_ASSIGNMENT:_ From first line to last, copy the material below exactly.

_MATERIAL FOR THIS TASK:_
- - -

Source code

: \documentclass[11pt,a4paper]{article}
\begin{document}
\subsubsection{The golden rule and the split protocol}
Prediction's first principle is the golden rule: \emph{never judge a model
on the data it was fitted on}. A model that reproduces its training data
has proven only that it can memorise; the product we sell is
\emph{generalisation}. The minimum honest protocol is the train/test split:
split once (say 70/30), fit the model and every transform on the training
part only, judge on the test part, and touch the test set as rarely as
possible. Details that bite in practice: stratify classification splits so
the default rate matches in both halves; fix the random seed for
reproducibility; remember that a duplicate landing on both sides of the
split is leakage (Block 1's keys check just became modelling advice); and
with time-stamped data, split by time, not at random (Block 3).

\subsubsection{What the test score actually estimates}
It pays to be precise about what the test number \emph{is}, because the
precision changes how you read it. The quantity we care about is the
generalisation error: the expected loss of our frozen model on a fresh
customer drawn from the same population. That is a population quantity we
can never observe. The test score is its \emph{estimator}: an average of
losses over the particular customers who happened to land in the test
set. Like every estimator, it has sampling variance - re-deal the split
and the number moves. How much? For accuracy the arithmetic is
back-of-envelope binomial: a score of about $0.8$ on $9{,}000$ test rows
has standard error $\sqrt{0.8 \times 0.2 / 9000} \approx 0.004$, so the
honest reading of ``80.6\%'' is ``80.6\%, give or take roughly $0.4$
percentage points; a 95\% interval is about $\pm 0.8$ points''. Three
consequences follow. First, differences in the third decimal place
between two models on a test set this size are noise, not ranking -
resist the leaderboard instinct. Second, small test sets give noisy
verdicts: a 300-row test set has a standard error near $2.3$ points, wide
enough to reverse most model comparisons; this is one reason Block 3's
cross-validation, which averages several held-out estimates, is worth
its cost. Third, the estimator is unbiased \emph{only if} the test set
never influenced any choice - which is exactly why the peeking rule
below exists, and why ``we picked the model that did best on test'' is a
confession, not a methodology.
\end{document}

- - -

_SOLUTION TO THIS TASK:_
Source code

: \documentclass[11pt,a4paper]{article}
\begin{document}
\subsubsection{The golden rule and the split protocol}
Prediction's first principle is the golden rule: \emph{never judge a model
on the data it was fitted on}. A model that reproduces its training data
has proven only that it can memorise; the product we sell is
\emph{generalisation}. The minimum honest protocol is the train/test split:
split once (say 70/30), fit the model and every transform on the training
part only, judge on the test part, and touch the test set as rarely as
possible. Details that bite in practice: stratify classification splits so
the default rate matches in both halves; fix the random seed for
reproducibility; remember that a duplicate landing on both sides of the
split is leakage (Block 1's keys check just became modelling advice); and
with time-stamped data, split by time, not at random (Block 3).

\subsubsection{What the test score actually estimates}
It pays to be precise about what the test number \emph{is}, because the
precision changes how you read it. The quantity we care about is the
generalisation error: the expected loss of our frozen model on a fresh
customer drawn from the same population. That is a population quantity we
can never observe. The test score is its \emph{estimator}: an average of
losses over the particular customers who happened to land in the test
set. Like every estimator, it has sampling variance - re-deal the split
and the number moves. How much? For accuracy the arithmetic is
back-of-envelope binomial: a score of about $0.8$ on $9{,}000$ test rows
has standard error $\sqrt{0.8 \times 0.2 / 9000} \approx 0.004$, so the
honest reading of ``80.6\%'' is ``80.6\%, give or take roughly $0.4$
percentage points; a 95\% interval is about $\pm 0.8$ points''. Three
consequences follow. First, differences in the third decimal place
between two models on a test set this size are noise, not ranking -
resist the leaderboard instinct. Second, small test sets give noisy
verdicts: a 300-row test set has a standard error near $2.3$ points, wide
enough to reverse most model comparisons; this is one reason Block 3's
cross-validation, which averages several held-out estimates, is worth
its cost. Third, the estimator is unbiased \emph{only if} the test set
never influenced any choice - which is exactly why the peeking rule
below exists, and why ``we picked the model that did best on test'' is a
confession, not a methodology.
\end{document}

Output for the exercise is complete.